# \*\*context

***

Think of the **Context Dictionary as Airflow's "Shared Brain."** At every moment a task is running, Airflow creates a massive Python dictionary that contains every possible detail about the current run: what time it is, which task is running, where the files are, and what happened in the past.

***

#### What is actually inside it?

If you were to print the `context`, you would see dozens of keys. Here are the "VIPs" you actually care about:

| **Key**                   | **Description**                                                         |
| ------------------------- | ----------------------------------------------------------------------- |
| `ds`                      | The datestamp (e.g., `2026-02-05`).                                     |
| `logical_date`            | The full Pendulum object for the start of the interval.                 |
| `dag_run`                 | The actual object representing this specific execution.                 |
| `task_instance` (or `ti`) | The object representing the specific task's attempt.                    |
| `params`                  | Any custom parameters you passed manually to the DAG.                   |
| `triggering_asset_events` | (Airflow 3 exclusive) The metadata from assets that triggered this run. |

***

#### How to "Summon" the Context (Airflow 3.x)

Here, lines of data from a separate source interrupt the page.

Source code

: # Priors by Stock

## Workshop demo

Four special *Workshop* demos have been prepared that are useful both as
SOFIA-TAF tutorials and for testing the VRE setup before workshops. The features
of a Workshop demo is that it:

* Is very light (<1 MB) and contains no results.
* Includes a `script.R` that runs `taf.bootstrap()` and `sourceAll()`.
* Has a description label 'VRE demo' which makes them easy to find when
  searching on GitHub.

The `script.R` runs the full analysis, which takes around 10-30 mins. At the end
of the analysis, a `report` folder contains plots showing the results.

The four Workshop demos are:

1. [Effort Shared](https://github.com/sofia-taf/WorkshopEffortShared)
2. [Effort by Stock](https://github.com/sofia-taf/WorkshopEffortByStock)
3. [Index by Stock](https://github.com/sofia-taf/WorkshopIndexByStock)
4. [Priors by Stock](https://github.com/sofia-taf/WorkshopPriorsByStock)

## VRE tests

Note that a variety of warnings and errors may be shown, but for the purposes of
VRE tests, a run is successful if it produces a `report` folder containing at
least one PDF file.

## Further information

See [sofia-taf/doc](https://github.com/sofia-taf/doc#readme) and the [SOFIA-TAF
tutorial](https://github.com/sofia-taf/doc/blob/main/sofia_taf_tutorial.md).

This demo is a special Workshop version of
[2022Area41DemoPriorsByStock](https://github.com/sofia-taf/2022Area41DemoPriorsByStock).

In Airflow 3, there are three main ways to get this information.

**Method A: The "Explicit" Way (Recommended for `@task`)**

Airflow supports **Function Argument Injection**. You don't have to take the whole dictionary; you can just ask for the specific keys you want.

```python
@task
def my_python_task(ds, logical_date, ti):
    # Airflow sees the names 'ds' and 'ti' and injects them automatically
    print(f"Running for date: {ds}")
    print(f"This is attempt number: {ti.try_number}")
```

**Method B: The "Catch-All" Way (`**context`)**

Use this if you are writing a complex helper function and you aren't sure exactly which variables you'll need yet.

```python
@task
def complex_task(**context):
    # You reach into the 'brain' manually
    date = context['ds']
    dag_id = context['dag'].dag_id
    print(f"DAG {dag_id} is running for {date}")
```

**Method C: The "Template" Way (Jinja)**

This is what you use inside **Operators** like `BashOperator` or `PythonOperator` arguments. You don't write Python code here; you use the double curly braces.

```python
fetch_task = BashOperator(
    task_id="fetch",
    bash_command="echo 'The date is {{ ds }}'" # Airflow swaps {{ ds }} for the value in context
)
```

***

#### When should you use it?

You should reach for the context whenever your code needs to be **Dynamic** instead of **Hardcoded**.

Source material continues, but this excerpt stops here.